_Exercise goal_: In the entries below, find each line with the word "AggregatingStateDescriptor" and pull it out.
━━━ Data excerpts
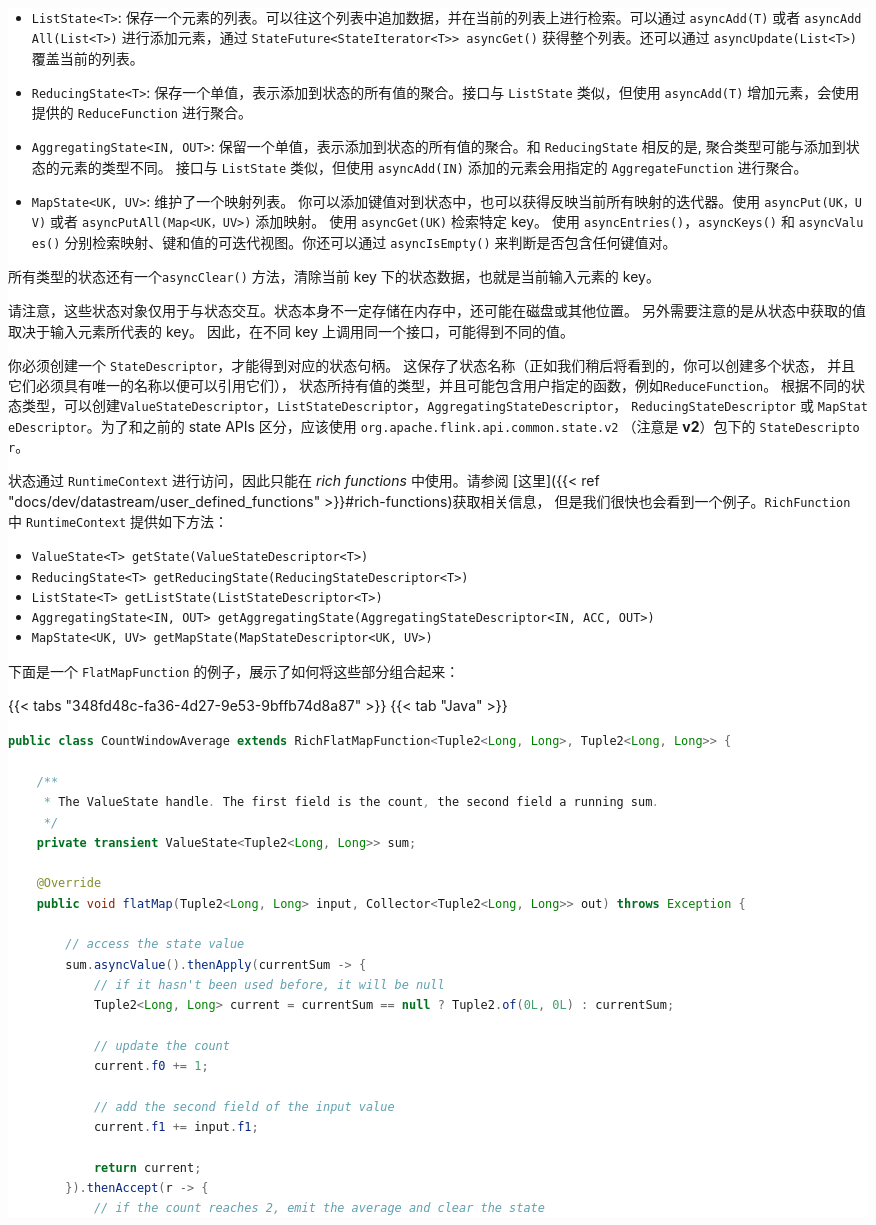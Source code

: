 * `ListState<T>`: 保存一个元素的列表。可以往这个列表中追加数据，并在当前的列表上进行检索。可以通过
  `asyncAdd(T)` 或者 `asyncAddAll(List<T>)` 进行添加元素，通过 `StateFuture<StateIterator<T>> asyncGet()` 
   获得整个列表。还可以通过 `asyncUpdate(List<T>)` 覆盖当前的列表。

* `ReducingState<T>`: 保存一个单值，表示添加到状态的所有值的聚合。接口与 `ListState` 类似，但使用 `asyncAdd(T)` 
   增加元素，会使用提供的 `ReduceFunction` 进行聚合。

* `AggregatingState<IN, OUT>`: 保留一个单值，表示添加到状态的所有值的聚合。和 `ReducingState` 相反的是, 
  聚合类型可能与添加到状态的元素的类型不同。 接口与 `ListState` 类似，但使用 `asyncAdd(IN)` 添加的元素会用指定的 
  `AggregateFunction` 进行聚合。

* `MapState<UK, UV>`: 维护了一个映射列表。 你可以添加键值对到状态中，也可以获得反映当前所有映射的迭代器。使用 `asyncPut(UK，UV)`
   或者 `asyncPutAll(Map<UK，UV>)` 添加映射。 使用 `asyncGet(UK)` 检索特定 key。 使用 `asyncEntries()`，`asyncKeys()` 和 `asyncValues()` 
   分别检索映射、键和值的可迭代视图。你还可以通过 `asyncIsEmpty()` 来判断是否包含任何键值对。

所有类型的状态还有一个`asyncClear()` 方法，清除当前 key 下的状态数据，也就是当前输入元素的 key。

请注意，这些状态对象仅用于与状态交互。状态本身不一定存储在内存中，还可能在磁盘或其他位置。
另外需要注意的是从状态中获取的值取决于输入元素所代表的 key。 因此，在不同 key 上调用同一个接口，可能得到不同的值。

你必须创建一个 `StateDescriptor`，才能得到对应的状态句柄。 这保存了状态名称（正如我们稍后将看到的，你可以创建多个状态，
并且它们必须具有唯一的名称以便可以引用它们）， 状态所持有值的类型，并且可能包含用户指定的函数，例如`ReduceFunction`。 
根据不同的状态类型，可以创建`ValueStateDescriptor`，`ListStateDescriptor`，`AggregatingStateDescriptor`，
`ReducingStateDescriptor` 或 `MapStateDescriptor`。为了和之前的 state APIs 区分，应该使用
`org.apache.flink.api.common.state.v2` （注意是 **v2**）包下的 `StateDescriptor`。

状态通过 `RuntimeContext` 进行访问，因此只能在 *rich functions* 中使用。请参阅
[这里]({{< ref "docs/dev/datastream/user_defined_functions" >}}#rich-functions)获取相关信息，
但是我们很快也会看到一个例子。`RichFunction` 中 `RuntimeContext` 提供如下方法：

* `ValueState<T> getState(ValueStateDescriptor<T>)`
* `ReducingState<T> getReducingState(ReducingStateDescriptor<T>)`
* `ListState<T> getListState(ListStateDescriptor<T>)`
* `AggregatingState<IN, OUT> getAggregatingState(AggregatingStateDescriptor<IN, ACC, OUT>)`
* `MapState<UK, UV> getMapState(MapStateDescriptor<UK, UV>)`

下面是一个 `FlatMapFunction` 的例子，展示了如何将这些部分组合起来：

{{< tabs "348fd48c-fa36-4d27-9e53-9bffb74d8a87" >}}
{{< tab "Java" >}}
```java
public class CountWindowAverage extends RichFlatMapFunction<Tuple2<Long, Long>, Tuple2<Long, Long>> {

    /**
     * The ValueState handle. The first field is the count, the second field a running sum.
     */
    private transient ValueState<Tuple2<Long, Long>> sum;

    @Override
    public void flatMap(Tuple2<Long, Long> input, Collector<Tuple2<Long, Long>> out) throws Exception {

        // access the state value
        sum.asyncValue().thenApply(currentSum -> {
            // if it hasn't been used before, it will be null
            Tuple2<Long, Long> current = currentSum == null ? Tuple2.of(0L, 0L) : currentSum;

            // update the count
            current.f0 += 1;

            // add the second field of the input value
            current.f1 += input.f1;

            return current;
        }).thenAccept(r -> {
            // if the count reaches 2, emit the average and clear the state
```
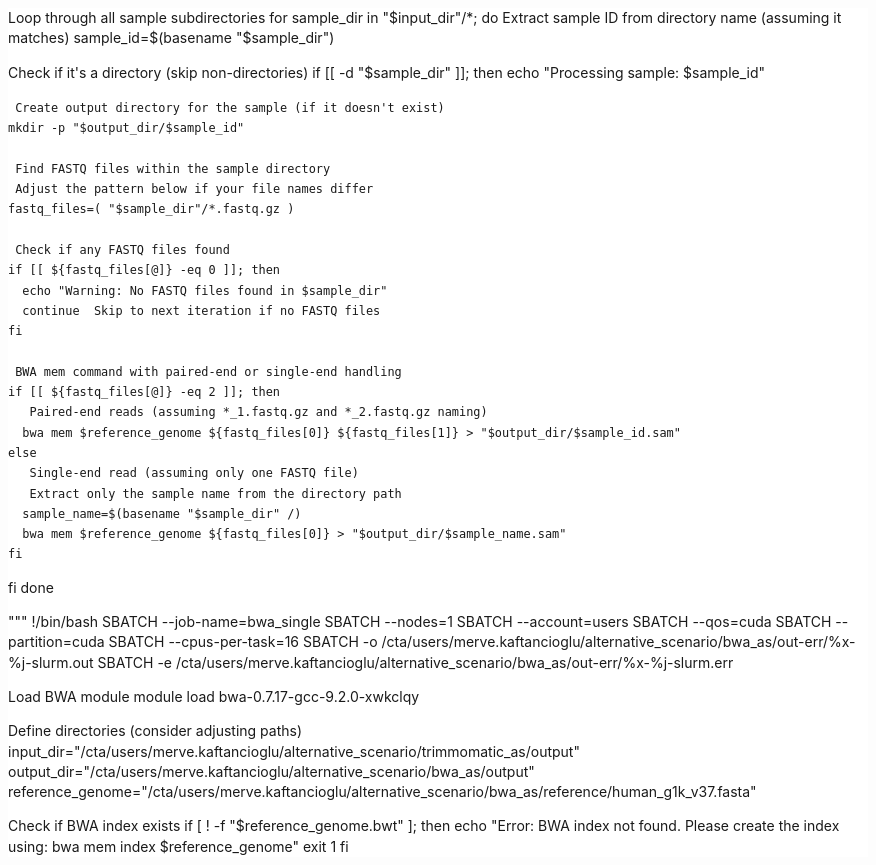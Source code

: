  Loop through all sample subdirectories
for sample_dir in "$input_dir"/*; do
   Extract sample ID from directory name (assuming it matches)
  sample_id=$(basename "$sample_dir")

   Check if it's a directory (skip non-directories)
  if [[ -d "$sample_dir" ]]; then
    echo "Processing sample: $sample_id"

     Create output directory for the sample (if it doesn't exist)
    mkdir -p "$output_dir/$sample_id"

     Find FASTQ files within the sample directory
     Adjust the pattern below if your file names differ
    fastq_files=( "$sample_dir"/*.fastq.gz )

     Check if any FASTQ files found
    if [[ ${fastq_files[@]} -eq 0 ]]; then
      echo "Warning: No FASTQ files found in $sample_dir"
      continue  Skip to next iteration if no FASTQ files
    fi

     BWA mem command with paired-end or single-end handling
    if [[ ${fastq_files[@]} -eq 2 ]]; then
       Paired-end reads (assuming *_1.fastq.gz and *_2.fastq.gz naming)
      bwa mem $reference_genome ${fastq_files[0]} ${fastq_files[1]} > "$output_dir/$sample_id.sam"
    else
       Single-end read (assuming only one FASTQ file)
       Extract only the sample name from the directory path
      sample_name=$(basename "$sample_dir" /)
      bwa mem $reference_genome ${fastq_files[0]} > "$output_dir/$sample_name.sam"
    fi
  fi
done

""" !/bin/bash
SBATCH --job-name=bwa_single
SBATCH --nodes=1
SBATCH --account=users
SBATCH --qos=cuda
SBATCH --partition=cuda
SBATCH --cpus-per-task=16
SBATCH -o /cta/users/merve.kaftancioglu/alternative_scenario/bwa_as/out-err/%x-%j-slurm.out
SBATCH -e /cta/users/merve.kaftancioglu/alternative_scenario/bwa_as/out-err/%x-%j-slurm.err

 Load BWA module
module load bwa-0.7.17-gcc-9.2.0-xwkclqy

 Define directories (consider adjusting paths)
input_dir="/cta/users/merve.kaftancioglu/alternative_scenario/trimmomatic_as/output"
output_dir="/cta/users/merve.kaftancioglu/alternative_scenario/bwa_as/output"
reference_genome="/cta/users/merve.kaftancioglu/alternative_scenario/bwa_as/reference/human_g1k_v37.fasta"

 Check if BWA index exists
if [ ! -f "$reference_genome.bwt" ]; then
  echo "Error: BWA index not found. Please create the index using: bwa mem index $reference_genome"
  exit 1
fi
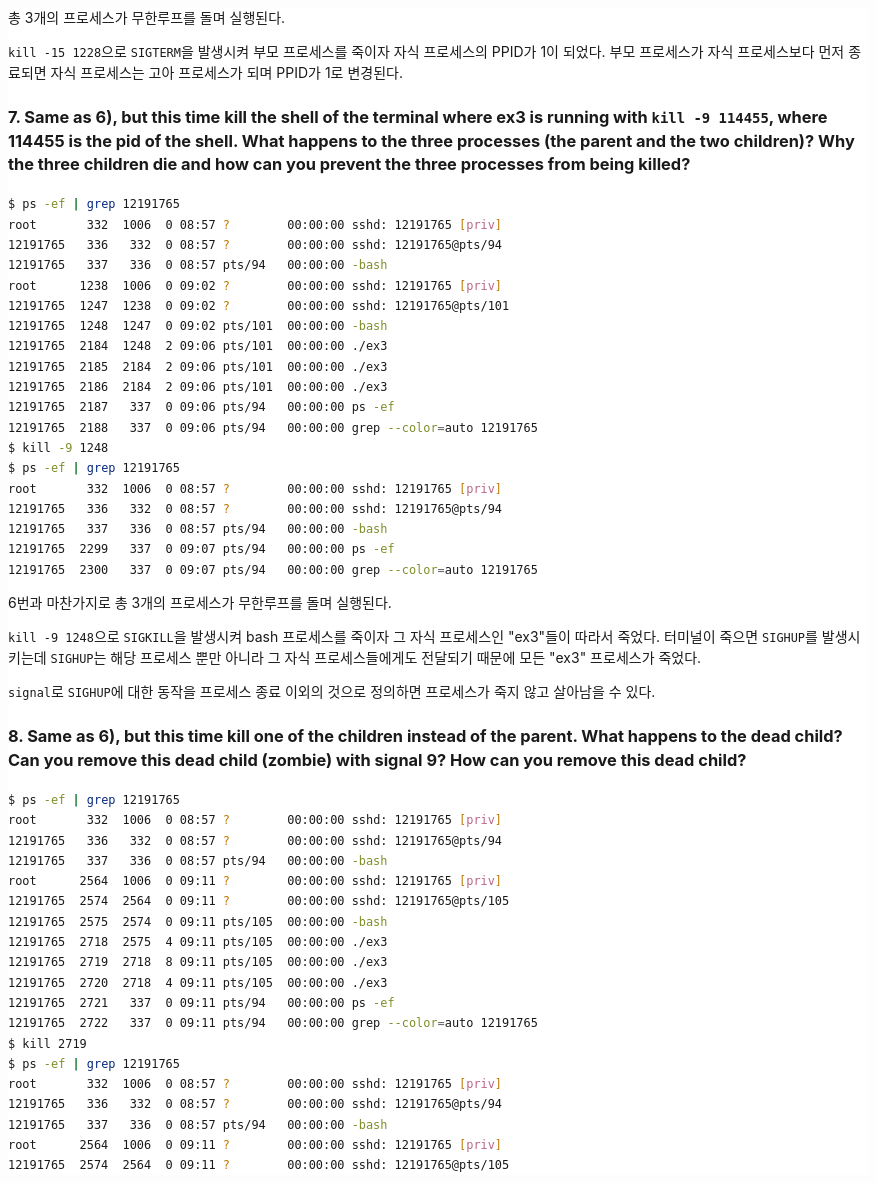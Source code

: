 총 3개의 프로세스가 무한루프를 돌며 실행된다.

`kill -15 1228`으로 `SIGTERM`을 발생시켜 부모 프로세스를 죽이자 자식 프로세스의 PPID가 1이 되었다.
부모 프로세스가 자식 프로세스보다 먼저 종료되면 자식 프로세스는 고아 프로세스가 되며 PPID가 1로 변경된다.

### 7. Same as 6), but this time kill the shell of the terminal where ex3 is running with `kill -9 114455`, where 114455 is the pid of the shell. What happens to the three processes (the parent and the two children)? Why the three children die and how can you prevent the three processes from being killed?

```bash
$ ps -ef | grep 12191765
root       332  1006  0 08:57 ?        00:00:00 sshd: 12191765 [priv]
12191765   336   332  0 08:57 ?        00:00:00 sshd: 12191765@pts/94
12191765   337   336  0 08:57 pts/94   00:00:00 -bash
root      1238  1006  0 09:02 ?        00:00:00 sshd: 12191765 [priv]
12191765  1247  1238  0 09:02 ?        00:00:00 sshd: 12191765@pts/101
12191765  1248  1247  0 09:02 pts/101  00:00:00 -bash
12191765  2184  1248  2 09:06 pts/101  00:00:00 ./ex3
12191765  2185  2184  2 09:06 pts/101  00:00:00 ./ex3
12191765  2186  2184  2 09:06 pts/101  00:00:00 ./ex3
12191765  2187   337  0 09:06 pts/94   00:00:00 ps -ef
12191765  2188   337  0 09:06 pts/94   00:00:00 grep --color=auto 12191765
$ kill -9 1248
$ ps -ef | grep 12191765
root       332  1006  0 08:57 ?        00:00:00 sshd: 12191765 [priv]
12191765   336   332  0 08:57 ?        00:00:00 sshd: 12191765@pts/94
12191765   337   336  0 08:57 pts/94   00:00:00 -bash
12191765  2299   337  0 09:07 pts/94   00:00:00 ps -ef
12191765  2300   337  0 09:07 pts/94   00:00:00 grep --color=auto 12191765
```

6번과 마찬가지로 총 3개의 프로세스가 무한루프를 돌며 실행된다.

`kill -9 1248`으로 `SIGKILL`을 발생시켜 bash 프로세스를 죽이자 그 자식 프로세스인 "ex3"들이 따라서 죽었다.
터미널이 죽으면 `SIGHUP`를 발생시키는데 `SIGHUP`는 해당 프로세스 뿐만 아니라 그 자식 프로세스들에게도 전달되기 때문에 모든 "ex3" 프로세스가 죽었다.

`signal`로 `SIGHUP`에 대한 동작을 프로세스 종료 이외의 것으로 정의하면 프로세스가 죽지 않고 살아남을 수 있다.

### 8. Same as 6), but this time kill one of the children instead of the parent. What happens to the dead child? Can you remove this dead child (zombie) with signal 9? How can you remove this dead child?

```bash
$ ps -ef | grep 12191765
root       332  1006  0 08:57 ?        00:00:00 sshd: 12191765 [priv]
12191765   336   332  0 08:57 ?        00:00:00 sshd: 12191765@pts/94
12191765   337   336  0 08:57 pts/94   00:00:00 -bash
root      2564  1006  0 09:11 ?        00:00:00 sshd: 12191765 [priv]
12191765  2574  2564  0 09:11 ?        00:00:00 sshd: 12191765@pts/105
12191765  2575  2574  0 09:11 pts/105  00:00:00 -bash
12191765  2718  2575  4 09:11 pts/105  00:00:00 ./ex3
12191765  2719  2718  8 09:11 pts/105  00:00:00 ./ex3
12191765  2720  2718  4 09:11 pts/105  00:00:00 ./ex3
12191765  2721   337  0 09:11 pts/94   00:00:00 ps -ef
12191765  2722   337  0 09:11 pts/94   00:00:00 grep --color=auto 12191765
$ kill 2719
$ ps -ef | grep 12191765
root       332  1006  0 08:57 ?        00:00:00 sshd: 12191765 [priv]
12191765   336   332  0 08:57 ?        00:00:00 sshd: 12191765@pts/94
12191765   337   336  0 08:57 pts/94   00:00:00 -bash
root      2564  1006  0 09:11 ?        00:00:00 sshd: 12191765 [priv]
12191765  2574  2564  0 09:11 ?        00:00:00 sshd: 12191765@pts/105
```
━━━━━━
_Task answer_:
根据不同的状态类型，可以创建`ValueStateDescriptor`，`ListStateDescriptor`，`AggregatingStateDescriptor`，
* `AggregatingState<IN, OUT> getAggregatingState(AggregatingStateDescriptor<IN, ACC, OUT>)`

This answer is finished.